Na wprost wejścia na plażę miejską, na trójkątnym skwerku, już w latach trzydziestych umieszczono kamienny głaz z wyrytym nazwiskiem Schlageter. W ten sposób naziści upamiętnili skazanego na śmierć w 1923 roku we Francji za terroryzm niemieckiego kupca - mieszkańca kraju wyśmienitego wina i pacyfistów.
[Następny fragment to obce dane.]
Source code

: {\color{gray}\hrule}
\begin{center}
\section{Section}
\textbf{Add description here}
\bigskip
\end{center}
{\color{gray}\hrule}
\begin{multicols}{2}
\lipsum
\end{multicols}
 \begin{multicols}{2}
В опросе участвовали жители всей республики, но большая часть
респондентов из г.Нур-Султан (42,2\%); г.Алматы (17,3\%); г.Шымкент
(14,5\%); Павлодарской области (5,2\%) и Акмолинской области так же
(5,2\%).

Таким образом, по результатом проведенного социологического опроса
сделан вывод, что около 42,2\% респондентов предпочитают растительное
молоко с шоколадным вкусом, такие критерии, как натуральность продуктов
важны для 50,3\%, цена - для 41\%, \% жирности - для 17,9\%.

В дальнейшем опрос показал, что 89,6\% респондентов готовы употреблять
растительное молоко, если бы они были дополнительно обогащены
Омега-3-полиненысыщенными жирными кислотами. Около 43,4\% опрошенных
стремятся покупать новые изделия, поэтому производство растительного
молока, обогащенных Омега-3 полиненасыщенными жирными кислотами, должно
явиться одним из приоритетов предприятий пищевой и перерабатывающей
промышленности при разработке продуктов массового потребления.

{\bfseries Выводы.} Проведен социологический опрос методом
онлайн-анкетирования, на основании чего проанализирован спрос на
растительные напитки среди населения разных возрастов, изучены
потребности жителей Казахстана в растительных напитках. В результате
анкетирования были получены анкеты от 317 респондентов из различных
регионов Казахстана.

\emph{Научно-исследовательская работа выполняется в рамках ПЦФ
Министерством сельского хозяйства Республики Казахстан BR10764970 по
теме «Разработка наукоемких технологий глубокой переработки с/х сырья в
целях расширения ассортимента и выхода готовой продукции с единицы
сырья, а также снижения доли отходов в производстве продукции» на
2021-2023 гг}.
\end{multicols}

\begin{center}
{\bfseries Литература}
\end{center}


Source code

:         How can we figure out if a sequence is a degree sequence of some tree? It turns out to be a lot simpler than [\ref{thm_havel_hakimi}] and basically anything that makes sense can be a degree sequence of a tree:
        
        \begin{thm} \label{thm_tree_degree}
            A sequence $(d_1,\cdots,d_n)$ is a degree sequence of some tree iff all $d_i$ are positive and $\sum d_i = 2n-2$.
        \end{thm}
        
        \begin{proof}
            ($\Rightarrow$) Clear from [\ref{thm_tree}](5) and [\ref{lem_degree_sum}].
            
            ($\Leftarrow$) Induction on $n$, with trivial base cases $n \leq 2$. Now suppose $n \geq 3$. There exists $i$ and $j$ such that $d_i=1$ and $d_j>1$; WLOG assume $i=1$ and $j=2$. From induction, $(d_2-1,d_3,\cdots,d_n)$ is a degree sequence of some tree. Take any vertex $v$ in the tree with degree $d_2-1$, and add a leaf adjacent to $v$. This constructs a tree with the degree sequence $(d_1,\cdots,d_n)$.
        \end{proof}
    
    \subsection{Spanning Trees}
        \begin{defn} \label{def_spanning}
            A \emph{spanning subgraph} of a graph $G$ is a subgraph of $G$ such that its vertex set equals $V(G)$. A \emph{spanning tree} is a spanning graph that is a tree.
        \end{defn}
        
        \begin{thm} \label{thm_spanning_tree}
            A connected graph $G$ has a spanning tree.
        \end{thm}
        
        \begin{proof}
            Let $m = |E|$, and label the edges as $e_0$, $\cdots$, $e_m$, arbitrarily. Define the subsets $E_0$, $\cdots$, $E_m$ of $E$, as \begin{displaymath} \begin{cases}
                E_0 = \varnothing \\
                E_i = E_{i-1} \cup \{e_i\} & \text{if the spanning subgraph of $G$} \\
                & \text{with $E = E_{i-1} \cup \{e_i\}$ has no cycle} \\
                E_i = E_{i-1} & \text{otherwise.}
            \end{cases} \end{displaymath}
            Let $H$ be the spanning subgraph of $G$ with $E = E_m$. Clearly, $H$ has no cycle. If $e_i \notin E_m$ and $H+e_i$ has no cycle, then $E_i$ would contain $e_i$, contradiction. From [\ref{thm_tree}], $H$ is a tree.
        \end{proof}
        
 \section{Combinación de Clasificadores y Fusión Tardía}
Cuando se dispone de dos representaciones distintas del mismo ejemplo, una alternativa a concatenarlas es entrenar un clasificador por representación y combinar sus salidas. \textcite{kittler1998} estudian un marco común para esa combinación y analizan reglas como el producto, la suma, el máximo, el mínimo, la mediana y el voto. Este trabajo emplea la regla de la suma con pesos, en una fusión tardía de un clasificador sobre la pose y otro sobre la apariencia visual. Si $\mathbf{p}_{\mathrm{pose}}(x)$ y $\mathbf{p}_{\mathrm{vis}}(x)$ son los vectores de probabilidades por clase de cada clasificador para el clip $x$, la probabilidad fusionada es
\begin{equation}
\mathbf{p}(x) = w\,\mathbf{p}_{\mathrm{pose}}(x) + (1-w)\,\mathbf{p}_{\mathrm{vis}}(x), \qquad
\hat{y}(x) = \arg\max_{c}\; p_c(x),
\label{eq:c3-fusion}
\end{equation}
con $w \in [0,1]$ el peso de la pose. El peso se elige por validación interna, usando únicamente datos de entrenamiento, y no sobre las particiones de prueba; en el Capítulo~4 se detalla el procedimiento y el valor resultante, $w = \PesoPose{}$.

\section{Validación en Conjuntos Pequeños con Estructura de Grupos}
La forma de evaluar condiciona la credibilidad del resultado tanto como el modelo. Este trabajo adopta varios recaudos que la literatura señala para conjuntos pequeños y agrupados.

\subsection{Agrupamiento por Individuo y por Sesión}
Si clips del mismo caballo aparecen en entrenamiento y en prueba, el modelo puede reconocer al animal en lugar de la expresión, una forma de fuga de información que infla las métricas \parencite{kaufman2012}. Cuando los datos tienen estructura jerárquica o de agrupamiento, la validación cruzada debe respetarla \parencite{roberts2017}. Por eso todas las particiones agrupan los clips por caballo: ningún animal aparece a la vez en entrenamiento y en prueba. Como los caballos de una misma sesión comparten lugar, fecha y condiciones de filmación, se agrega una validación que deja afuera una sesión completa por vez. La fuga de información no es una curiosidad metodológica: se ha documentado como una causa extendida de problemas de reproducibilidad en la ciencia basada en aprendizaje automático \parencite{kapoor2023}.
W tym miejscu wypada jeszcze wspomnieć o wielkich kamieniach zgromadzonych przy drodze wylotowej w kierunku Trzesieki. Zamierzano z nich zbudować wielki monument upamiętniający zwycięstwo "nadludzi" nad Słowianami. Tak naprawdę nie wiadomo do dzisiaj, po co je z okolicznych wsi zwożono. W każdym razie leżą tam już od sześćdziesięciu lat i jeśli nikt ich nie ukradnie, pozostaną na wieki.
Innym swego rodzaju monumentem, choć raczej trudno zaliczyć go do pomników - jest zachowana w doskonałym stanie wieża Bismarcka. Jej uroczyste otwarcie nastąpiło dokładnie 31 marca 1911 roku. Po śmierci "żelaznego" kanclerza w ówczesnych Niemczech zaczął się szerzyć jego kult. Oznaką owej świeckiej liturgii oprócz pomników (naliczono ich aż 550) była budowa 238 z planowanych 400 wież. Oprócz Szczecinka wieżą poświęcona Bismarckowi ufundowali m. in. mieszkańcy pobliskiego Okonka (znacznie bardziej okazałą od szczecineckiej!), Białego Boru i Złotowa.

Image

Jak zawsze przy tego rodzaju patriotycznych uniesieniach byli i są do dzisiaj tacy, którzy wbrew pozorom nie robią tego bezinteresownie. Tak też się stało w Neustettinie. Na fali nowego kultu w 1907 roku, Heinrich von Dennig zaoferował szczecineckim radnym przekazanie za darmo(!) dziewięćsetmetrowej działki położonej tuż nad jeziorem, w miejscu pradawnego grodziska zwanego Burgwallem. Ponieważ do działki nie było dojazdu, miasto zostało zmuszone do wykupienia całego przyległego terenu, który również należał do tej samej osoby. Prace przy budowie trwały zaledwie dwa lata, a jej uroczyste otwarcie nastąpiło dokładnie 31 marca 1911 roku.
Wieża o bardzo wątpliwych walorach architektonicznych ma rzut kwadratu. W całości (nie licząc żelbetowej klatki schodowej) została zbudowana z łamanego kamienia. Nad wejściem umieszczono nieistniejącą już dzisiaj inskrypcję - "Bismarck". I bardzo by się ktoś mylił, gdyby sądził, że tego typu obiekty służyły wyłącznie do podziwiania widoków!
Osiemnastometrowej wysokości trzon wieńczy cylindryczna nadbudówka - to ogniowa misa (czara), która jak sama nazwa wskazuje, służyła do rozpalania wielkiego ognia. W tym miejscu wypada dodać, że tego typu budowle były miejscem kultowych spektakli polegających na nocnym wyciu (śpiewie) przy piwie i buchającej w niebo olbrzymiej pochodni. W zależności od lokalnego zwyczaju, ogniowe kolumny płonęły najczęściej 31 marca (dzień urodzin Bismarcka), a także pomiędzy 21 a 24 czerwca (przesilenie letnie) lub w rocznicę bitwy pod Sedanem. Sądząc po dacie oddania wieży do użytku, w Szczecinku ogień prawdopodobnie rozpalano 31 marca. Do jego podtrzymania służyły różnego rodzaju materiały w tym m. in. drewno, tłuszcz, olej, smoła, ropa a nawet torf i odpady z przędzy lnianej. Ponieważ poważnym problemem były lecące w powietrze iskry, dlatego wieże lokowano z dala od drzew i miejskiej zabudowy. Po germańskich spektaklach na ścianach zostały jeszcze olbrzymie zacieki po smole...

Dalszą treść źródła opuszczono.